Friday, January 20

Hitchhiker's Guide to New Zealand


So I’ve been hitch hiking my way around these little islands and I’ve taken it upon myself to write you all a guide. Yes, yes I know, how considerate of me.  Now there are a lot of ins and outs to the whole process so before you start your next trip why don’t you brew up a pot of coffee, pound some of that liquid caffeinated heaven and then when go to take a giant poo you can sit and read about my latest findings.  This shit is so crazy that no other dignified [or real] media outlet was willing to publish them.   As for the title of this piece I stole the idea from a book I never read and a movie I never saw.  I’m sure my article will be better if only because it’s shorter.


Sign: Yes, make a sign. Why the fuck not?  This gives you a perfect excuse to huff and then scribble with those markers that smell like licorice or cinnamon.  All you really need is cardboard and an ink of sort.  Road kill entrails or crushed berries or whatever Martha Stewart mentioned on last week’s segment “Simple Signs for those on House Arrest” will suffice.   A sign will definitely improve your chances of getting a lift.  It doesn’t even have to be germane to your cause; you just need to grab the driver’s attention.  You can scribe in another language or draw a picture of kittens eating cheese or paint some happy trees. The point is people will notice man + cardboard more than just man. The exception to this would be man sleeping in cardboard; somehow people can walk past that all day and not notice it.
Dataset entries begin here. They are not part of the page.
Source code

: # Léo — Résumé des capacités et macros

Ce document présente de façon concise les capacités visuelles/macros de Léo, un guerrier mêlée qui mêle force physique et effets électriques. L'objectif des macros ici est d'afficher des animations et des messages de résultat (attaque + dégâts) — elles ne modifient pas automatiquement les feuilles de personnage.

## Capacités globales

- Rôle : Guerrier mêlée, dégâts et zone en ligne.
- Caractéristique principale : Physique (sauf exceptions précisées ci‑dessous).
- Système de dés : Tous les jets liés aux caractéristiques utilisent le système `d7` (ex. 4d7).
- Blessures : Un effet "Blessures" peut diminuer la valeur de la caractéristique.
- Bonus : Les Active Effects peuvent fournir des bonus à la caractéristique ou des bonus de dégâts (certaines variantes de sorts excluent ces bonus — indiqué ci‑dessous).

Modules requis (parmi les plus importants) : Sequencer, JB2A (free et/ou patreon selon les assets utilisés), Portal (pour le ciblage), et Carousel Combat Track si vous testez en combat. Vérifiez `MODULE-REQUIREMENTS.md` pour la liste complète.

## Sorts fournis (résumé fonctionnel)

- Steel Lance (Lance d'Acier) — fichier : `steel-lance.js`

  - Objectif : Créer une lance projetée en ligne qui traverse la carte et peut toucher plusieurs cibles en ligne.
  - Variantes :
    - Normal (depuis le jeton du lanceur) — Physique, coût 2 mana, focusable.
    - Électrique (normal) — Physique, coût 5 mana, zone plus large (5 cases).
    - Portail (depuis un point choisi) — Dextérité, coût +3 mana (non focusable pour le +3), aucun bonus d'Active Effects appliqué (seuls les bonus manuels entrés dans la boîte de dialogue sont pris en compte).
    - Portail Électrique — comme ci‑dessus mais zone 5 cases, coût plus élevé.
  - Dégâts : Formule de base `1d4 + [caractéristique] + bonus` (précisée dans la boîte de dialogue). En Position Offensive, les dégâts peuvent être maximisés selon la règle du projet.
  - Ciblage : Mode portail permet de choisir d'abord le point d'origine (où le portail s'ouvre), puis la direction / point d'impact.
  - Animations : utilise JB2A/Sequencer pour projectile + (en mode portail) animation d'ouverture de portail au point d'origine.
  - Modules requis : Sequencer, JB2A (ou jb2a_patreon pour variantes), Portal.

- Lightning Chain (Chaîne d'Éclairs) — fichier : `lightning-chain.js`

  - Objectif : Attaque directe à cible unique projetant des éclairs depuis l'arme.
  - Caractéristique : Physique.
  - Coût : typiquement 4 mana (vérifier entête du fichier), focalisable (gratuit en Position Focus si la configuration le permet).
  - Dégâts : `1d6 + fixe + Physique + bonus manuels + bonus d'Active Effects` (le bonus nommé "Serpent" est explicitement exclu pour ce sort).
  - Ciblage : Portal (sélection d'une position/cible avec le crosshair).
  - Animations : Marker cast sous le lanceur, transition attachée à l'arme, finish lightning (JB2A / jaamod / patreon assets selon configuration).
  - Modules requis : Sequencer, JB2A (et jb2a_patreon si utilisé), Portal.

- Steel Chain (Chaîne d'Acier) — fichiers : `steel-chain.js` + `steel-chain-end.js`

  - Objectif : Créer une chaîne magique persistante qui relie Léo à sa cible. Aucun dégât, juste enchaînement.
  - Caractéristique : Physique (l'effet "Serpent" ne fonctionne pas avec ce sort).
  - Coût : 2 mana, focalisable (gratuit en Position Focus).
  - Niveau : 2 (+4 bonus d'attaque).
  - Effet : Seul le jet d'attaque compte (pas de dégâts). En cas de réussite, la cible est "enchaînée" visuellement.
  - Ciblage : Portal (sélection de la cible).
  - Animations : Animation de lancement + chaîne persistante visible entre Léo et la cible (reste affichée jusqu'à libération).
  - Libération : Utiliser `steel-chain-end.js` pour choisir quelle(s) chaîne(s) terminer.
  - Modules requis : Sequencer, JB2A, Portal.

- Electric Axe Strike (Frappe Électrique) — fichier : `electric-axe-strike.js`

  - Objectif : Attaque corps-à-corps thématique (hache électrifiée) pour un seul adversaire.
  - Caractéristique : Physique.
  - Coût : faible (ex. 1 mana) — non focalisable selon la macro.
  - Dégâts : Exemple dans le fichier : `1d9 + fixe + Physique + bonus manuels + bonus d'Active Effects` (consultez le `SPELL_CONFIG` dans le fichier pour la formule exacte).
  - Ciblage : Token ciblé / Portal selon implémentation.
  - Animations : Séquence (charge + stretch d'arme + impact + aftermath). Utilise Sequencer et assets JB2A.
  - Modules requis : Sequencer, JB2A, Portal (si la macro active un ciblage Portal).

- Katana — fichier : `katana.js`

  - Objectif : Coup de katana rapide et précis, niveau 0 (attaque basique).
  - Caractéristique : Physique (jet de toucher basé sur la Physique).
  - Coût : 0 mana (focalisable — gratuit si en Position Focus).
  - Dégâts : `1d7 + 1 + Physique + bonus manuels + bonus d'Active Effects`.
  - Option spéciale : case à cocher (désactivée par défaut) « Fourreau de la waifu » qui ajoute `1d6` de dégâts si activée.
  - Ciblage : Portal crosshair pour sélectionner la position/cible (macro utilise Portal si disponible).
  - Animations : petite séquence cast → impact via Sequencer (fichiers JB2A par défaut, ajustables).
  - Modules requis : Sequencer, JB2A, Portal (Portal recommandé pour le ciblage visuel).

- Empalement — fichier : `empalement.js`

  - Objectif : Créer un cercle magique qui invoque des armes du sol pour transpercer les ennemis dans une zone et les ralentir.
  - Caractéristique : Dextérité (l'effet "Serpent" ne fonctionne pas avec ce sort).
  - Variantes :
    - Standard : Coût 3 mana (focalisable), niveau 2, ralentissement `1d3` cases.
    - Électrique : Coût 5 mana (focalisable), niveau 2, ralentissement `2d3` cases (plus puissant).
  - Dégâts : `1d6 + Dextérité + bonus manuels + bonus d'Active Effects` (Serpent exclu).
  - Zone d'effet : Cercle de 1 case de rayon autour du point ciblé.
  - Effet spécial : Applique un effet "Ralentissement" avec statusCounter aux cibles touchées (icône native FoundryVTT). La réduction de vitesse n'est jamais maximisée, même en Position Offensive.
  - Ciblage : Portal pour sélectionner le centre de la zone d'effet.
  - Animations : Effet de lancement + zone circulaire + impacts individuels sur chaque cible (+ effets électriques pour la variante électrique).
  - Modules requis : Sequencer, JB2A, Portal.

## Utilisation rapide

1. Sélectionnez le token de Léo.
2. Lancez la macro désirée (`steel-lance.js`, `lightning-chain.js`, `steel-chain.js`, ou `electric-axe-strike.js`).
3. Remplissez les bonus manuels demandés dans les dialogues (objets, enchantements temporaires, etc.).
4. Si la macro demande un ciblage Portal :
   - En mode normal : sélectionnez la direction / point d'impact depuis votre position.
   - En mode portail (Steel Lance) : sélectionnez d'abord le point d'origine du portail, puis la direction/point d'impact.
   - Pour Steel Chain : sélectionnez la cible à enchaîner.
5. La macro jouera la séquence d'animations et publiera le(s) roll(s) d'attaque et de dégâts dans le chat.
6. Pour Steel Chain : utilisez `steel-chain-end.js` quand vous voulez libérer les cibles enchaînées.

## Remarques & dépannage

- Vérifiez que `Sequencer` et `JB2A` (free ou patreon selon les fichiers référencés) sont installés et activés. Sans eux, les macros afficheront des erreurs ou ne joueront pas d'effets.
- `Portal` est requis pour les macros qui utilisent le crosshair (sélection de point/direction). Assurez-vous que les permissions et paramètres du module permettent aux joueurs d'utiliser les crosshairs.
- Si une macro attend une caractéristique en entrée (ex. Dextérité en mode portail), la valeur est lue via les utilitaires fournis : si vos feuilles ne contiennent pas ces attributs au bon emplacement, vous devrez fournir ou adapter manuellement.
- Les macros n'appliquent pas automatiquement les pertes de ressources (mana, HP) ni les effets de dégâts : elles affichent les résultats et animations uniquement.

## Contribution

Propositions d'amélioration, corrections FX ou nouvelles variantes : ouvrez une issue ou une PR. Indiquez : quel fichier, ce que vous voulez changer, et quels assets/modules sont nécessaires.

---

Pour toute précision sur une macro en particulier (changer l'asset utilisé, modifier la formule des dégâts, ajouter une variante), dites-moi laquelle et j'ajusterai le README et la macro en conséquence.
Now man + cardboard isn’t quite as effective as woman – shirt.  And of course Woman + sign – shirt = immediate [car] ride.  Just remember your sign should be brief.   Drivers will avoid you if you try and write a 4th grade spool paper or if your sign resembles any actual road sign.  It’s funny how drivers can miss a 28 foot giant green sign for their turn but will notice and then slow down like some rubbernecking assholes to watch two pigeons fuck on a guardrail (thanks oatmeal). Seriously, if you’ve ever ridden along for a long distance car ride and you passed a sign with mileage for the upcoming cities I bet a big gulp of blood diamonds that your driver turned and said “uhhhh…how far did that say?”  Real road signs are useless so that’s why your sign needs only to grab their attention so that they see you, regardless of what the sign says.  And I guarantee you will get someone’s attention if you draw a double rainbow.


Display a beverage:  it’s a fact that people love to drink and drive.  Best thing about New Zealand is that no one gets MADD when you’re cruising the highways with a bunch of road ready oat sodas. What you need to do is stop by the nearest Kum and Go and grab a sixer of something.  It is imperative that it is also a beer that you like to drink since you’ll have to be openly sampling the goods on the side of the road to show everyone that it is in fact delicious beer.  Besides, you’re hitch hiking so you shouldn’t be expected to provide too much, and giving away an entire 6 pack would qualify as waaaaaay too generous.  You’re probably good if you offer them one and then maybe have a second for backup.  That means the other four are yours for the drinking.  And depending on your lack of creativity you may opt for the writing of the Sign until after drinking the first three beers.  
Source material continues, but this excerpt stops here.